There was no significant difference in the incidence of POD between Group E (8.5%) and Group P (10.8%). No significant differences were observed for the time of delirium onset, duration of delirium, and delirium subtype between the two groups. Patients in the esketamine group had more stable hemodynamic profile after induction and reduced the pain score of motion on the first two days postoperatively but increased the incidence of postoperative dizziness.

CONCLUSION

The repeated infusion of low-dose esketamine did not reduce the incidence of POD during the initial three postoperative days in elderly patients following total hip or knee arthroplasty.

摘要

目的

术后谵妄(POD)是接受大手术的老年患者中普遍存在且严重的并发症,与发病率和死亡率增加相关。
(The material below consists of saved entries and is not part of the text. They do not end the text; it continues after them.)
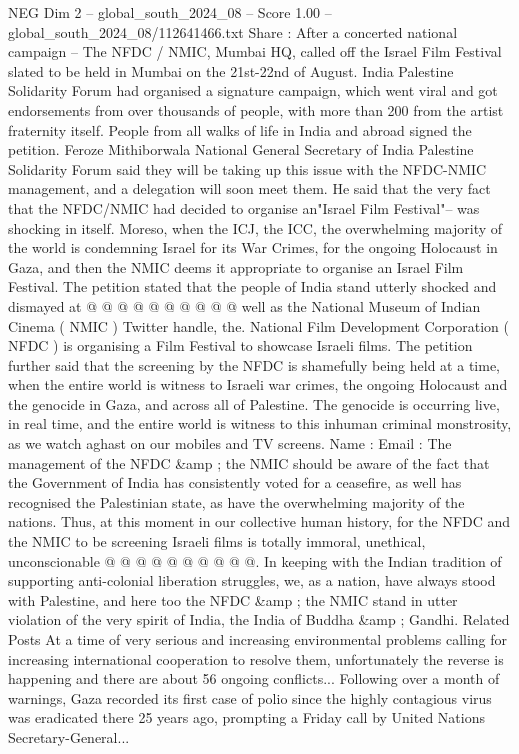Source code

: \begin{textsample}{NEG Dim 2 – global\_south\_2024\_08 – Score 1.00 – global\_south\_2024\_08/112641466.txt}  \label{ex:f2_neg_117}
Share : After a concerted national campaign -- The NFDC / NMIC, Mumbai HQ, called off the Israel Film Festival slated to be held in Mumbai on the 21st-22nd of August.
India Palestine Solidarity Forum had organised a signature campaign, which went viral and got endorsements from over thousands of people, with more than 200 from the artist fraternity itself.
People from all walks of life in India and abroad signed the petition.
Feroze Mithiborwala National General Secretary of India Palestine Solidarity Forum said they will be taking up this issue with the NFDC-NMIC management, and a delegation will soon meet them.
He said that the very fact that the NFDC/NMIC had decided to organise an"Israel Film Festival"-- was shocking in itself.
Moreso, when the ICJ, the ICC, the overwhelming majority of the world is condemning Israel for its War Crimes, for the ongoing Holocaust in Gaza, and then the NMIC deems it appropriate to organise an Israel Film Festival.
The petition stated that the people of India stand utterly shocked and dismayed at @ @ @ @ @ @ @ @ @ @ well as the National Museum of Indian Cinema ( NMIC ) Twitter handle, the.
National Film Development Corporation ( NFDC ) is organising a Film Festival to showcase Israeli films.
The petition further said that the screening by the NFDC is shamefully being held at a time, when the entire world is witness to Israeli war crimes, the ongoing Holocaust and the genocide in Gaza, and across all of Palestine.
The genocide is occurring live, in real time, and the entire world is witness to this inhuman criminal monstrosity, as we watch aghast on our mobiles and TV screens.
Name : Email : The management of the NFDC \&amp ; the NMIC should be aware of the fact that the Government of India has consistently voted for a ceasefire, as well has recognised the Palestinian state, as have the overwhelming majority of the nations.
Thus, at this moment in our collective human history, for the NFDC and the NMIC to be screening Israeli films is totally immoral, unethical, unconscionable @ @ @ @ @ @ @ @ @ @.
In keeping with the Indian tradition of supporting anti-colonial liberation struggles, we, as a nation, have always stood with Palestine, and here too the NFDC \&amp ; the NMIC stand in utter violation of the very spirit of India, the India of Buddha \&amp ; Gandhi.
Related Posts At a time of very serious and increasing environmental problems calling for increasing international cooperation to resolve them, unfortunately the reverse is happening and there are about 56 ongoing conflicts...
Following over a month of warnings, Gaza recorded its first case of polio since the highly contagious virus was eradicated there 25 years ago, prompting a Friday call by United Nations Secretary-General...

\end{textsample}
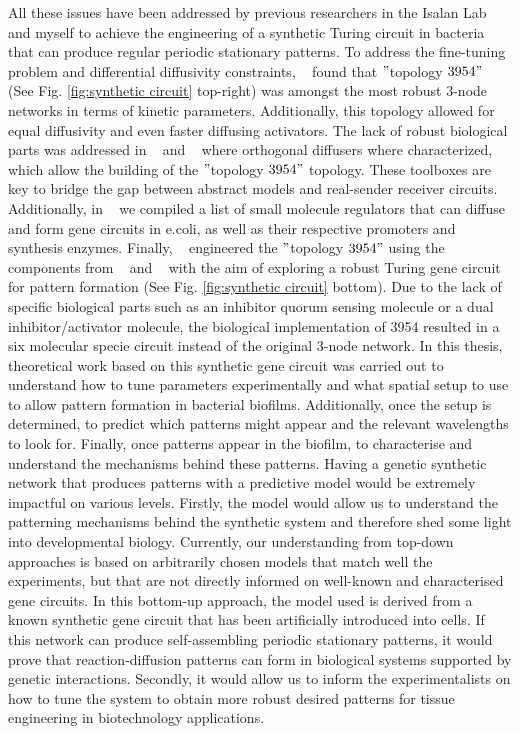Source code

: All these issues have been addressed by previous researchers in the Isalan Lab and myself to achieve the engineering of a synthetic Turing circuit in bacteria that can produce regular periodic stationary patterns.
To address the fine-tuning problem and differential diffusivity constraints, ~\cite{Scholes2019} found that \("\)topology \(3954"\) (See Fig. \ref{fig:synthetic circuit} top-right) was amongst the most robust 3-node networks in terms of kinetic parameters.
Additionally, this topology allowed for equal diffusivity and even faster diffusing activators.
The lack of robust biological parts was addressed in ~\cite{Meyer2019} and ~\cite{Du2020} where orthogonal diffusers where characterized, which allow the building of the \("\)topology \(3954"\) topology.
These toolboxes are key to bridge the gap between abstract models and real-sender receiver circuits.
Additionally, in ~\cite{huidobro} we compiled a list of small molecule regulators that can diffuse and form gene circuits in e.coli, as well as their respective promoters and synthesis enzymes.
Finally, ~\cite{Tica2020} engineered the \("\)topology \(3954"\) using the components from ~\cite{Meyer2019} and ~\cite{Du2020} with the aim of exploring a robust Turing gene circuit for pattern formation (See Fig. \ref{fig:synthetic circuit} bottom).
Due to the lack of specific biological parts such as an inhibitor quorum sensing molecule or a dual inhibitor/activator molecule, the biological implementation of 3954 resulted in a six molecular specie circuit instead of the original 3-node network. 
In this thesis, theoretical work based on this synthetic gene circuit was carried out to understand how to tune parameters experimentally and what spatial setup to use to allow pattern formation in bacterial biofilms.
Additionally, once the setup is determined, to predict which patterns might appear and the relevant wavelengths to look for.
Finally, once patterns appear in the biofilm, to characterise and understand the mechanisms behind these patterns.
Having a genetic synthetic network that produces patterns with a predictive model would be extremely impactful on various levels.
Firstly, the model would allow us to understand the patterning mechanisms behind the synthetic system and therefore shed some light into developmental biology.
Currently, our understanding from top-down approaches is based on arbitrarily chosen models that match well the experiments, but that are not directly informed on well-known and characterised gene circuits.
In this bottom-up approach, the model used is derived from a known synthetic gene circuit that has been artificially introduced into cells. %
If this network can produce self-assembling periodic stationary patterns, it would prove that reaction-diffusion patterns can form in biological systems supported by genetic interactions.
Secondly, it would allow us to inform the experimentalists on how to tune the system to obtain more robust desired patterns for tissue engineering in biotechnology applications.






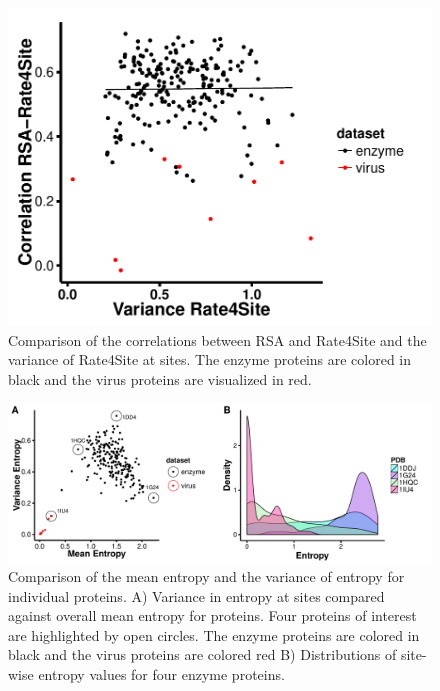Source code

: \documentclass[12pt]{article}
\begin{document}
            \begin{figure}[H]
            \centerline{\includegraphics[width=5.0in]{var_rate_rsa_cor.pdf}}     
            \caption{Comparison of the correlations between RSA and Rate4Site and the variance of Rate4Site at sites. The enzyme proteins are colored in black and the virus proteins are visualized in red.}
            \label{fig:var_rate_rsa_cor}
    \end{figure}
    
 
 
        \begin{figure}[H]
            \centerline{\includegraphics[width=7.5in]{protein_ex_plot.pdf}}     
            \caption{Comparison of the mean entropy and the variance of entropy for individual proteins. A)  Variance in entropy at sites compared against overall mean entropy for proteins. Four proteins of interest are highlighted by open circles. The enzyme proteins are colored in black and the virus proteins are colored red B) Distributions of site-wise entropy values for four enzyme proteins. }
            \label{fig:protein_ex_plot}
    \end{figure}
     
\end{document}
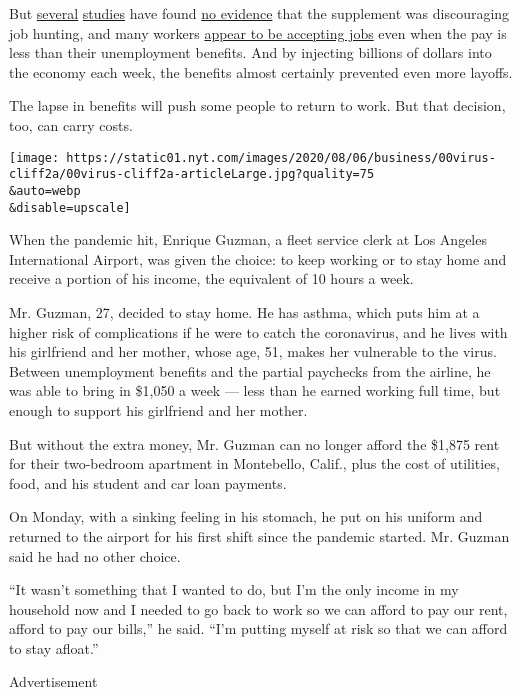 But
\href{https://papers.ssrn.com/sol3/papers.cfm?abstract_id=3664265}{several}
\href{https://www.dropbox.com/s/q0kcoix35jxt1u4/UI_Employment_HPS.pdf?dl=0}{studies}
have found
\href{https://news.yale.edu/2020/07/27/yale-study-finds-expanded-jobless-benefits-did-not-reduce-employment}{no
evidence} that the supplement was discouraging job hunting, and many
workers
\href{https://twitter.com/ernietedeschi/status/1283832188434362368}{appear
to be accepting jobs} even when the pay is less than their unemployment
benefits. And by injecting billions of dollars into the economy each
week, the benefits almost certainly prevented even more layoffs.

The lapse in benefits will push some people to return to work. But that
decision, too, can carry costs.

\texttt{[image: https://static01.nyt.com/images/2020/08/06/business/00virus-cliff2a/00virus-cliff2a-articleLarge.jpg?quality=75\\\&auto=webp\\\&disable=upscale]}

When the pandemic hit, Enrique Guzman, a fleet service clerk at Los
Angeles International Airport, was given the choice: to keep working or
to stay home and receive a portion of his income, the equivalent of 10
hours a week.

Mr. Guzman, 27, decided to stay home. He has asthma, which puts him at a
higher risk of complications if he were to catch the coronavirus, and he
lives with his girlfriend and her mother, whose age, 51, makes her
vulnerable to the virus. Between unemployment benefits and the partial
paychecks from the airline, he was able to bring in \$1,050 a week ---
less than he earned working full time, but enough to support his
girlfriend and her mother.

But without the extra money, Mr. Guzman can no longer afford the \$1,875
rent for their two-bedroom apartment in Montebello, Calif., plus the
cost of utilities, food, and his student and car loan payments.

On Monday, with a sinking feeling in his stomach, he put on his uniform
and returned to the airport for his first shift since the pandemic
started. Mr. Guzman said he had no other choice.

``It wasn't something that I wanted to do, but I'm the only income in my
household now and I needed to go back to work so we can afford to pay
our rent, afford to pay our bills,'' he said. ``I'm putting myself at
risk so that we can afford to stay afloat.''

Advertisement

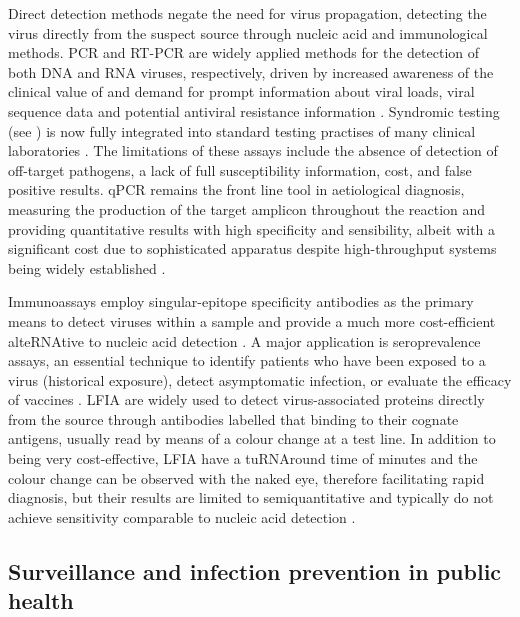 Direct detection methods negate the need for virus propagation, detecting the virus directly from the suspect source through nucleic acid and immunological methods. 
\ac{PCR} and \ac{RT-PCR} are widely applied methods for the detection of both \ac{DNA} and \ac{RNA} viruses, respectively, driven by increased awareness of the clinical value of and demand for prompt information about viral loads, viral sequence data and potential antiviral resistance information \citep{cassedy_virus_2021}. 
Syndromic testing (see ) is now fully integrated into standard testing practises of many clinical laboratories \citep{dien_bard_panels_2020}. 
The limitations of these assays include the absence of detection of off-target pathogens, a lack of full susceptibility information, cost, and false positive results. 
\ac{qPCR} remains the front line tool in aetiological diagnosis, measuring the production of the target amplicon throughout the reaction and providing quantitative results with high specificity and sensibility, albeit with a significant cost due to sophisticated apparatus despite high-throughput systems being widely established \citep{cassedy_virus_2021}.

Immunoassays employ singular-epitope specificity antibodies as the primary means to detect viruses within a sample and provide a much more cost-efficient alte\ac{RNA}tive to nucleic acid detection \citep{cassedy_virus_2021}. 
A major application is seroprevalence assays, an essential technique to identify patients who have been exposed to a virus (historical exposure), detect asymptomatic infection, or evaluate the efficacy of vaccines \citep{chan_determining_2021, bobrovitz_global_2021}. 
\ac{LFIA} are widely used to detect virus-associated proteins directly from the source through antibodies labelled that binding to their cognate antigens, usually read by means of a colour change at a test line. 
In addition to being very cost-effective, \ac{LFIA} have a tu\ac{RNA}round time of minutes and the colour change can be observed with the naked eye, therefore facilitating rapid diagnosis, but their results are limited to semiquantitative and typically do not achieve sensitivity comparable to nucleic acid detection \citep{estrela_lateral_2016, cassedy_virus_2021, di_nardo_ten_2021}.

\subsection{Surveillance and infection prevention in public health} \label{ssec:_intro_survaillance}

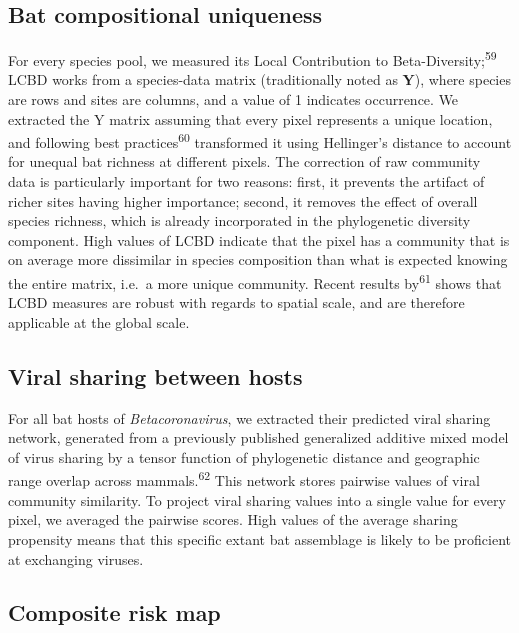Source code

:\documentclass[11pt]{article}
\begin{document}
\hypertarget{bat-compositional-uniqueness}{%
\subsection{Bat compositional
uniqueness}\label{bat-compositional-uniqueness}}

For every species pool, we measured its Local Contribution to
Beta-Diversity;\textsuperscript{59} LCBD works from a species-data
matrix (traditionally noted as \(\mathbf{Y}\)), where species are rows
and sites are columns, and a value of 1 indicates occurrence. We
extracted the Y matrix assuming that every pixel represents a unique
location, and following best practices\textsuperscript{60} transformed
it using Hellinger's distance to account for unequal bat richness at
different pixels. The correction of raw community data is particularly
important for two reasons: first, it prevents the artifact of richer
sites having higher importance; second, it removes the effect of overall
species richness, which is already incorporated in the phylogenetic
diversity component. High values of LCBD indicate that the pixel has a
community that is on average more dissimilar in species composition than
what is expected knowing the entire matrix, i.e.~a more unique
community. Recent results by\textsuperscript{61} shows that LCBD
measures are robust with regards to spatial scale, and are therefore
applicable at the global scale.

\hypertarget{viral-sharing-between-hosts}{%
\subsection{Viral sharing between
hosts}\label{viral-sharing-between-hosts}}

For all bat hosts of \emph{Betacoronavirus}, we extracted their
predicted viral sharing network, generated from a previously published
generalized additive mixed model of virus sharing by a tensor function
of phylogenetic distance and geographic range overlap across
mammals.\textsuperscript{62} This network stores pairwise values of
viral community similarity. To project viral sharing values into a
single value for every pixel, we averaged the pairwise scores. High
values of the average sharing propensity means that this specific extant
bat assemblage is likely to be proficient at exchanging viruses.

\hypertarget{composite-risk-map}{%
\subsection{Composite risk map}\label{composite-risk-map}}
\end{document}
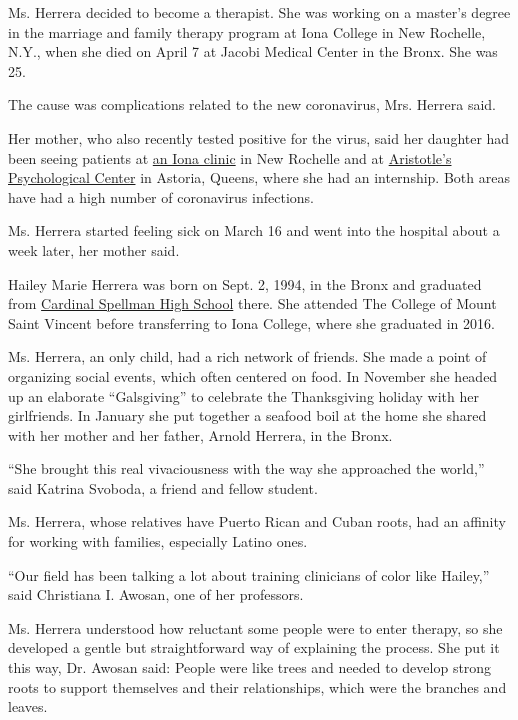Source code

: Ms. Herrera decided to become a therapist. She was working on a master's
degree in the marriage and family therapy program at Iona College in New
Rochelle, N.Y., when she died on April 7 at Jacobi Medical Center in the
Bronx. She was 25.

The cause was complications related to the new coronavirus, Mrs. Herrera
said.

Her mother, who also recently tested positive for the virus, said her
daughter had been seeing patients at
\href{https://www.iona.edu/academics/school-of-arts-science/departments/speech-communication/speech-and-language-hearing-clinic/clinic-services.aspx}{an
Iona clinic} in New Rochelle and at
\href{http://www.aristotlespsychological.com/}{Aristotle's Psychological
Center} in Astoria, Queens, where she had an internship. Both areas have
had a high number of coronavirus infections.

Ms. Herrera started feeling sick on March 16 and went into the hospital
about a week later, her mother said.

Hailey Marie Herrera was born on Sept. 2, 1994, in the Bronx and
graduated from \href{https://www.cardinalspellman.org/\#}{Cardinal
Spellman High School} there. She attended The College of Mount Saint
Vincent before transferring to Iona College, where she graduated in
2016.

Ms. Herrera, an only child, had a rich network of friends. She made a
point of organizing social events, which often centered on food. In
November she headed up an elaborate ``Galsgiving'' to celebrate the
Thanksgiving holiday with her girlfriends. In January she put together a
seafood boil at the home she shared with her mother and her father,
Arnold Herrera, in the Bronx.

``She brought this real vivaciousness with the way she approached the
world,'' said Katrina Svoboda, a friend and fellow student.

Ms. Herrera, whose relatives have Puerto Rican and Cuban roots, had an
affinity for working with families, especially Latino ones.

``Our field has been talking a lot about training clinicians of color
like Hailey,'' said Christiana I. Awosan, one of her professors.

Ms. Herrera understood how reluctant some people were to enter therapy,
so she developed a gentle but straightforward way of explaining the
process. She put it this way, Dr. Awosan said: People were like trees
and needed to develop strong roots to support themselves and their
relationships, which were the branches and leaves.

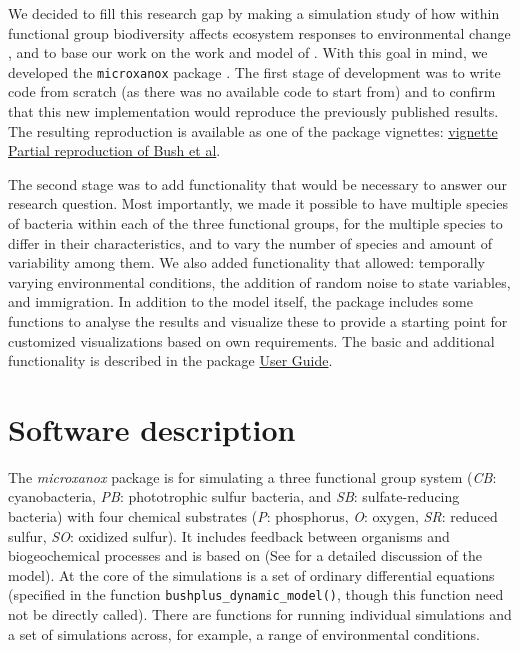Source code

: \documentclass[]{elsarticle} %
\begin{document}
We decided to fill this research gap by making a simulation study of how within functional group biodiversity affects ecosystem responses to environmental change \citet{Limberger2023}, and to base our work on the work and model of \citet{Bush2017}. With this goal in mind, we developed the \texttt{microxanox} package \citep{Krug2022}. The first stage of development was to write code from scratch (as there was no available code to start from) and to confirm that this new implementation would reproduce the previously published results. The resulting reproduction is available as one of the package vignettes: \href{https://uzh-peg.r-universe.dev/articles/microxanox/partial-reproduction-Bushetal2017.html}{vignette Partial reproduction of Bush et al}.

The second stage was to add functionality that would be necessary to answer our research question. Most importantly, we made it possible to have multiple species of bacteria within each of the three functional groups, for the multiple species to differ in their characteristics, and to vary the number of species and amount of variability among them. We also added functionality that allowed: temporally varying environmental conditions, the addition of random noise to state variables, and immigration. In addition to the model itself, the package includes some functions to analyse the results and visualize these to provide a starting point for customized visualizations based on own requirements. The basic and additional functionality is described in the package \href{https://uzh-peg.r-universe.dev/articles/microxanox/User-guide.html}{User Guide}.

\hypertarget{software-description}{%
\section{Software description}\label{software-description}}

The \emph{microxanox} package is for simulating a three functional group system (\emph{CB}: cyanobacteria, \emph{PB}: phototrophic sulfur bacteria, and \emph{SB}: sulfate-reducing bacteria) with four chemical substrates (\emph{P}: phosphorus, \emph{O}: oxygen, \emph{SR}: reduced sulfur, \emph{SO}: oxidized sulfur). It includes feedback between organisms and biogeochemical processes and is based on \citet{Bush2017} (See \citet{Bush2017} for a detailed discussion of the model). At the core of the simulations is a set of ordinary differential equations (specified in the function \texttt{bushplus\_dynamic\_model()}, though this function need not be directly called). There are functions for running individual simulations and a set of simulations across, for example, a range of environmental conditions.
\end{document}
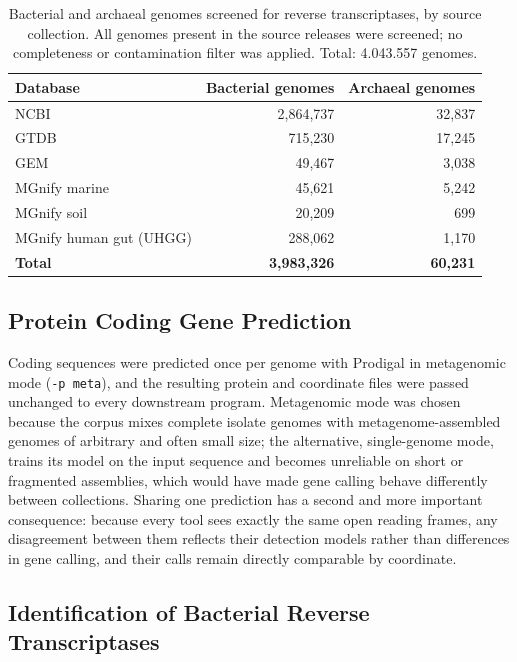 \begin{table}[H]
\centering
\begin{tabular}{@{}lrr@{}}
\toprule
\textbf{Database} & \textbf{Bacterial genomes} & \textbf{Archaeal genomes} \\
\midrule
NCBI                       & 2{,}864{,}737 & 32{,}837 \\
GTDB                       &   715{,}230 & 17{,}245 \\
GEM                        &    49{,}467 &  3{,}038 \\
MGnify marine              &    45{,}621 &  5{,}242 \\
MGnify soil                &    20{,}209 &     699 \\
MGnify human gut (UHGG)    &   288{,}062 &  1{,}170 \\
\midrule
\textbf{Total}             & \textbf{3{,}983{,}326} & \textbf{60{,}231} \\
\bottomrule
\end{tabular}
\caption[Genomes screened for reverse transcriptases]{%
Bacterial and archaeal genomes screened for reverse transcriptases, by source
collection. All genomes present in the source releases were screened; no
completeness or contamination filter was applied. Total: \num{4,043,557} genomes.}
\label{table:genome_comparison}
\end{table}

\subsection{Protein Coding Gene Prediction}

Coding
sequences were predicted once per genome with Prodigal in metagenomic mode
(\texttt{-p meta}), and the resulting protein and coordinate files were passed
unchanged to every downstream program. Metagenomic mode was chosen because the
corpus mixes complete isolate genomes with metagenome-assembled genomes of
arbitrary and often small size; the alternative, single-genome mode, trains its
model on the input sequence and becomes unreliable on short or fragmented
assemblies, which would have made gene calling behave differently between
collections. Sharing one prediction has a second and more important consequence:
because every tool sees exactly the same open reading frames, any disagreement
between them reflects their detection models rather than differences in gene
calling, and their calls remain directly comparable by coordinate.

\subsection{Identification of Bacterial Reverse Transcriptases}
这项随机对照试验旨在研究低剂量艾司氯胺酮对接受全髋关节或膝关节置换术的老年患者POD发生率的影响。

患者与方法

260名老年参与者被随机分配至艾司氯胺酮组(E组)(负荷剂量0.20mg/kg,输注速度0.125mg/kg/h,术后镇痛剂量0.5mg/kg)或安慰剂组(P组)(接受生理盐水)。主要结局是POD的发生率,次要结局包括谵妄亚型、持续时间、术中镇痛药物消耗量、手术和麻醉时间、血流动力学变化、术后疼痛评分、睡眠质量以及常见的术后不良事件。

结果

E组(8.5%)和P组(10.8%)的POD发生率无显著差异。两组在谵妄发作时间、谵妄持续时间和谵妄亚型方面均未观察到显著差异。艾司氯胺酮组患者诱导后血流动力学更稳定,术后前两天运动疼痛评分降低,但术后头晕发生率增加。

结论

在接受全髋关节或膝关节置换术的老年患者术后最初三天内,重复输注低剂量艾司氯胺酮并未降低POD的发生率。